Large employers are being even tighter with their budgets when it comes to their healthcare spend and, as Edmund Tirbutt reports, are crying out for some innovative thinking
It always comes as something of a relief when the major players in a murky area agree on most of the main trends and developments, as is currently the case in the large private medical insurance (PMI) market – for schemes with over 1,000 members. The field so lacks objective research or indeed any other attempt at transparency that there is little any journalist can do to shed much light on hotly contested claims or accusations.
Point of agreement number one among the major providers and intermediaries is that virtually all employers at this end of the market are seeking to squeeze every last ounce of value out of their scheme arrangements, and they are increasingly being assisted in their task at renewal by professional procurement departments – who have brought a whole new focus to addressing inefficiencies and assessing costs.

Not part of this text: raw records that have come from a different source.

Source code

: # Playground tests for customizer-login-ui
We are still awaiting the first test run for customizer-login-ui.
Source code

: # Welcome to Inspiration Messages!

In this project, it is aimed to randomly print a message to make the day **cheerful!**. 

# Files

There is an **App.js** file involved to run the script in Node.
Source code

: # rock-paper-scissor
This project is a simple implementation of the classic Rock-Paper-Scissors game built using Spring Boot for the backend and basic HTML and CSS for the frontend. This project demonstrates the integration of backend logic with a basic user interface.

Nevertheless, point of agreement number two is that, unlike in the SME market, this appetite for penny pinching virtually never results in schemes being cancelled and rarely sees them even switch provider.
Stuart Scullion, sales and marketing director at national specialist intermediary The Private Health Partnership, says: “There are not many switches at this end but a point in negotiations is often reached when the insurer won’t go down any further and, at that point, in our experience the employer normally stays. The most dramatic approach we’ve had has been from a few very hard up large schemes that have reduced the numbers of employees eligible. In the SME market, on the other hand, we have some clients who will switch to save £100 a year in premium.”
The furthest that most employers have been going has been to tweak benefits. Those willing to tolerate excesses have in some cases been prepared to increase them marginally, most commonly from £100 to £150. Others have been prepared to limit outpatient cover to £1,000 or £1,500 or to switch from using hospital list A to list B or C – or to keep list A or B for executives and relegate the remainder to list C.
Paul Moulton, director of sales and client relationships at insurer AXA PPP healthcare, says: “At the large end we have had no-one cancelling but we have seen the same thing happening everywhere in that the number of lives covered has declined marginally. There was a flurry of redundancies in late 2008 to early 2009 and now it’s more a question of not replacing leavers, so we’ve probably only been seeing a 2% to 3% drop in scheme numbers over the last year.
“Rebroking at this end of the market has traditionally taken place every three years but now some employers are doing it annually and others biannually. There is a definite trend towards putting large PMI schemes into flex arrangements, as opposed to cancelling them, and giving employees the option to upgrade and, less commonly downgrade, from a core level of cover.”